Task instructions
Return a copy of each line in the listing that includes the word "para".

** Provided records follows **

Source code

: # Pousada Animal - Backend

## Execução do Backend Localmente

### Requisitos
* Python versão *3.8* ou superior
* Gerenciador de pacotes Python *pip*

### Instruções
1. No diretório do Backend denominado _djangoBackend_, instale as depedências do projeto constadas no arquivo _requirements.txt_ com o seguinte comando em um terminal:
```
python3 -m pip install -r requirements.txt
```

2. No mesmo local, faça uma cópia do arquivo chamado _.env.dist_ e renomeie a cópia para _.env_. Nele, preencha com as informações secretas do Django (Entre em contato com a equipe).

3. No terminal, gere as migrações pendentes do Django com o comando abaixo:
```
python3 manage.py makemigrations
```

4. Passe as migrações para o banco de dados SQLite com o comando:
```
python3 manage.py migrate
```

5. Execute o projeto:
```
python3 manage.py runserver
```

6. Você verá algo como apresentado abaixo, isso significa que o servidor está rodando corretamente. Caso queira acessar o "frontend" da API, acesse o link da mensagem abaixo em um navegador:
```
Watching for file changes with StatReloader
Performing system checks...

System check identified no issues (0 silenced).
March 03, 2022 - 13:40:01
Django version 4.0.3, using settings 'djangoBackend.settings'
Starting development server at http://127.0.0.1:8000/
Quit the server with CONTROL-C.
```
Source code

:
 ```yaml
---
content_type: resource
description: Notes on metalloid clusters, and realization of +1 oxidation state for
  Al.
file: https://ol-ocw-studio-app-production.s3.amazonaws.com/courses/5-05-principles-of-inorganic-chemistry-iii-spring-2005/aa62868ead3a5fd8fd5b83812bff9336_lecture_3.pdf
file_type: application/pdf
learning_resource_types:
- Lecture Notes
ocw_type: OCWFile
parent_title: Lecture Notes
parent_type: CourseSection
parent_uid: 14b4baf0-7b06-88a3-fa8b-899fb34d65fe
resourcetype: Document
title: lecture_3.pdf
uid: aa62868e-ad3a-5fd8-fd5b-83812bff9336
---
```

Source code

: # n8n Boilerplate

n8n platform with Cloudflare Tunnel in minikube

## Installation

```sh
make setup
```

** End of Provided records **

Result of the exercise
2. No mesmo local, faça uma cópia do arquivo chamado _.env.dist_ e renomeie a cópia para _.env_. Nele, preencha com as informações secretas do Django (Entre em contato com a equipe).
4. Passe as migrações para o banco de dados SQLite com o comando:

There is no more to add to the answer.